WORK TASK: Tally the lines of the records below that include the word "using", and write down only that tally.

SUPPLIED RECORDS:

________

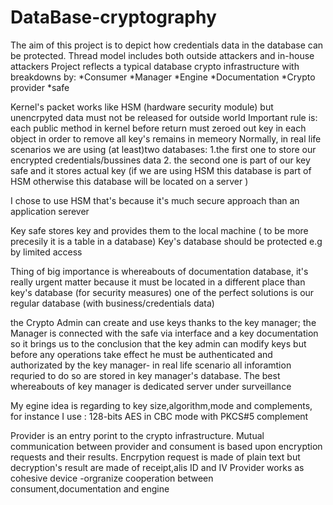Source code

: # DataBase-cryptography

The aim of this project is to depict how credentials data in the database  can be protected.
Thread model includes both outside attackers and in-house attackers
Project reflects a typical database crypto infrastructure with breakdowns by: 
*Consumer
*Manager
*Engine
*Documentation
*Crypto provider
*safe


Kernel's packet works like HSM (hardware security module) but unencrpyted data must not be released for outside world
Important rule is: each public method  in kernel before return must zeroed out key in each object in order to remove all key's remains in memeory 
Normally, in real life scenarios  we are using (at least)two databases:
1.the first one  to store our encrypted credentials/bussines data
2. the second one is part of our key safe  and  it stores actual key (if we are using HSM this database is part of HSM otherwise this database will be located on a server )  

I chose to use HSM that's because it's much secure approach than an  application serever

Key safe stores key and provides them to the local machine ( to be more precesily it is a table in a database)
Key's database should be protected e.g by limited access

Thing of big importance is whereabouts of documentation database, it's really urgent matter because  it must be  located in a different place than key's database (for security measures)
one of the  perfect  solutions is our regular database (with business/credentials data)


the Crypto Admin  can create and use keys thanks to the key manager; the Manager is connected with the safe via interface and a key documentation so it brings us to the conclusion that  the key admin can modify  keys but before any operations take effect he must be authenticated and authorizated by the  key manager- in real life scenario all inforamtion requried to do so are stored in key manager's database.
The best whereabouts of key manager is dedicated server under surveillance

My egine idea is regarding to key size,algorithm,mode and complements, for instance I use : 128-bits AES in CBC mode with PKCS#5 complement

Provider is an entry porint to the crypto infrastructure. Mutual communication between provider and consument is based upon encryption requests and their results.
Encrpytion request is made of plain text but decryption's result are made of receipt,alis ID and IV
Provider works as cohesive device -orgranize cooperation between consument,documentation and engine
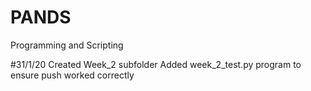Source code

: # PANDS
Programming and Scripting

#31/1/20
Created Week_2 subfolder
Added week_2_test.py program to ensure push worked correctly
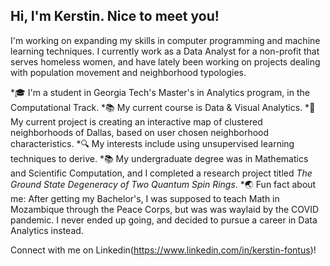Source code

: ## Hi, I'm Kerstin. Nice to meet you!

I'm working on expanding my skills in computer programming and machine learning techniques. I currently work as a Data Analyst for a non-profit that serves homeless women, and have lately been working on projects dealing with population movement and neighborhood typologies.

*🎓 I'm a student in Georgia Tech's Master's in Analytics program, in the Computational Track.
*📚 My current course is Data & Visual Analytics.
*📝 My current project is creating an interactive map of clustered neighborhoods of Dallas, based on user chosen neighborhood characteristics.
*🔍 My interests include using unsupervised learning techniques to derive.
*📚 My undergraduate degree was in Mathematics and Scientific Computation, and I completed a research project titled *The Ground State Degeneracy of Two Quantum Spin Rings*.
*🌏 Fun fact about me: After getting my Bachelor's, I was supposed to teach Math in Mozambique through the Peace Corps, but was was waylaid by the COVID pandemic. I never ended up going, and decided to pursue a career in Data Analytics instead.

Connect with me on Linkedin(https://www.linkedin.com/in/kerstin-fontus)!

<!--
**klfontus/klfontus** is a ✨ _special_ ✨ repository because its `README.md` (this file) appears on your GitHub profile.

Here are some ideas to get you started:

- 🔭 I’m currently working on ...
- 🌱 I’m currently learning ...
- 👯 I’m looking to collaborate on ...
- 🤔 I’m looking for help with ...
- 💬 Ask me about ...
- 📫 How to reach me: ...
- 😄 Pronouns: ...
- ⚡ Fun fact: ...
-->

________

ANSWER FOR THIS EXERCISE: 3